Ambas posiciones representan lo que Voltaire resumió en su lapidaria fórmula: !Piensa como yo o muere!”. En las dos vertientes no hay posibilidad de pluralismo político, artístico o intelectual. Es lo que el mismo Voltaire definió como la enfermedad cuya intransigencia más hace peligrar la convivencia en cualquier comunidad civilizada, que tanto dice defender el concejal Ponce: el fanatismo.
El fanático es quien considera, según Voltaire, que su creencia no es simplemente derecho suyo, sino una obligación para él y para todos todos los demás. El fanático es quien está convencido de que su deber es obligar a los otros a creer en lo que él cree o a comportarse como si creyeran en ello. El fanático no se conforma con declarar públicamente su fe, sino que pretende imponer sus dogmas. Unas veces lo hacen desde la clandestinidad homicida, como los terroristas que entraron a la redacción de Charlie Hebdo para asesinar a sus caricaturistas; otras desde el mismo poder, como pretende hacerlo Ponce.
El debate sobre el mural ha sido dominado por posiciones fanáticas y no ha sido Ponce el único fanático involucrado en él. También participaron los fanáticos que enarbolan la corrección política como la nueva versión de lo sagrado. Son los mismo que cuando un cura condena la homosexualidad saltan en bandadas para que se le niegue el derecho a decir algo que, sin duda, es claramente atroz, o los que, desde la nueva silla de la inquisición en que se han convertido las redes sociales, se abalanzan sobre quienes no comparten su visión sobre temas blindados por lo políticamente correcto. Son los fanáticos que acribillan, condenan, deslegitiman, ridiculizan y hasta criminalizan a los blasfemos que atentan contra aquello que ha sido institucionalizado en años recientes como sagrado: decir maricas a las gais, damas a las mujeres o negros a los afrodescencientes.
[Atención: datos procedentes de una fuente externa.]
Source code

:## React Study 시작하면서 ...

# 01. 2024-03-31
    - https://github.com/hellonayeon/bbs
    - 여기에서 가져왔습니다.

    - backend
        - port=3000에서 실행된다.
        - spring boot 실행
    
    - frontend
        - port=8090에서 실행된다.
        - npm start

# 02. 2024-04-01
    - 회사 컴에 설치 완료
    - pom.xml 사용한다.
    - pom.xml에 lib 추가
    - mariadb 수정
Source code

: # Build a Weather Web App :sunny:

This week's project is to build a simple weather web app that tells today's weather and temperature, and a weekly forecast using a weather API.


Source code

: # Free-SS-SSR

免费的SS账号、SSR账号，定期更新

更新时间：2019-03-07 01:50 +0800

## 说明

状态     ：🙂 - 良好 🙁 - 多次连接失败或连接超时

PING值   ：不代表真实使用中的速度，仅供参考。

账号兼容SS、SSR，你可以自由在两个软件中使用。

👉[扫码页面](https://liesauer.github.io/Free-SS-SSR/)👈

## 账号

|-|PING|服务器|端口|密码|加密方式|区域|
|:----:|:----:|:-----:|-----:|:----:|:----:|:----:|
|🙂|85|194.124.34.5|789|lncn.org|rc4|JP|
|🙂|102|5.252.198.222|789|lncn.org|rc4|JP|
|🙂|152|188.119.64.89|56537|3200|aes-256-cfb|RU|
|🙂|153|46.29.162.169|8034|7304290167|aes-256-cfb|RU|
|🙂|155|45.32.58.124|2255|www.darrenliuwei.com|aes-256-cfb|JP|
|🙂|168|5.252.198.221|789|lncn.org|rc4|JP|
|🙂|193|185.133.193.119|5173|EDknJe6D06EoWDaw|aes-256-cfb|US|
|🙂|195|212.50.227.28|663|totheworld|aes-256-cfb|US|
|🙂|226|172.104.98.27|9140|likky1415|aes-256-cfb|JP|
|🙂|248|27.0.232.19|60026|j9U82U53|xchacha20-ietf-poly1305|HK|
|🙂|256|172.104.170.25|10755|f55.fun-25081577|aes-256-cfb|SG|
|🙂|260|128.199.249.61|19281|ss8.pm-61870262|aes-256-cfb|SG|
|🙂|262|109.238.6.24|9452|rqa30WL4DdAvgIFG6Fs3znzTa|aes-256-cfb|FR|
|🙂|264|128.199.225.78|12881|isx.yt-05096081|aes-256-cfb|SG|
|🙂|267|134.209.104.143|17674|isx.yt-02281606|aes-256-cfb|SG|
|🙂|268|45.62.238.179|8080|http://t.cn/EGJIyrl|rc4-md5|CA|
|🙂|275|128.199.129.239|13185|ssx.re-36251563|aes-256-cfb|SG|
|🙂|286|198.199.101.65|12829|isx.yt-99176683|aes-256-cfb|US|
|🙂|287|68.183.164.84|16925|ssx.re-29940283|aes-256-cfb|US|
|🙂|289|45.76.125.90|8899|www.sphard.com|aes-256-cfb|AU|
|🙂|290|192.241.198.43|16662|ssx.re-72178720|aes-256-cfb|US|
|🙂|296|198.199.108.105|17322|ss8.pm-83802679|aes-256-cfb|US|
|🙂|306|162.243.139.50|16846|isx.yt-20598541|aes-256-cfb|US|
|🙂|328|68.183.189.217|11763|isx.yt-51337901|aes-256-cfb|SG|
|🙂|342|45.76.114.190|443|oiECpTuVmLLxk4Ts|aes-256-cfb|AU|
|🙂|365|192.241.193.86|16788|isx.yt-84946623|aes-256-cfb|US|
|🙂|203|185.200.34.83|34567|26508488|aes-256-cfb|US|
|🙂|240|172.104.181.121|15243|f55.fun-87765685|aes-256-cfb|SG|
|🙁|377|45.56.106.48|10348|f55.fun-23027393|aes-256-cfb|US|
En el debate, además, nadie ha mencionado otro tema al que Voltaire dedicó buena parte de su inmenso genio y que para él era elemento fundamenal para una vida civilizada: la tolerancia. ¿Cómo es que el concejal Ponce en su alegato a favor de un ambiente de paz y armonía no mencionó el concepto de la tolerancia? ¿Cómo es que quienes salieron a defender el mural blasfemo no apelaron a este principio que está inexorablemente ligado a la libertad de expresión? Una sociedad que aspire a vivir en paz y armonía, como dijo el concejal Ponce, no puede pretender hacerlo si no está dispuesta a renunciar a ciertas sensibilidades y tolerar al otro. “Hay como cuarenta millones de habitantes en Europa que no pertence a la Iglesia de Roma. ¿Debemos decirles a todos ellos: señores, ya que están infaliblemente condenados, yo no puedo ni comer ni conversar ni tener ninguna conexión con ustedes?”, decía Voltaire en su Tratado sobre la Tolerancia.
La polémica sobre el mural blasfemo terminó siendo un triste retrato del estado actual del debate público en el Ecuador. Acá parece que lo que es más importante y que está sobre todo lo demás es lo sagrado: ya sea la sensibilidad religiosa o la corrección política. Fueron muy pocos quienes salieron a defender el derecho a la blasfemia, cimiento indiscutible de la libertad de expresión, o hablaron sobre la importancia de la tolerancia. Cuando un grupo de fanáticos ingresó a la redacción de Charlie Hebdo para asesinar a sus caricaturistas, el director de ese medio escribió algunos días más tarde: “Voltaire regresa, se han vuelto locos”. Lo mismo podrían pedir los ecuatorianos: que Voltaire, o al menos su espíritu, se dé una vueltita por acá y diga un par de cosas.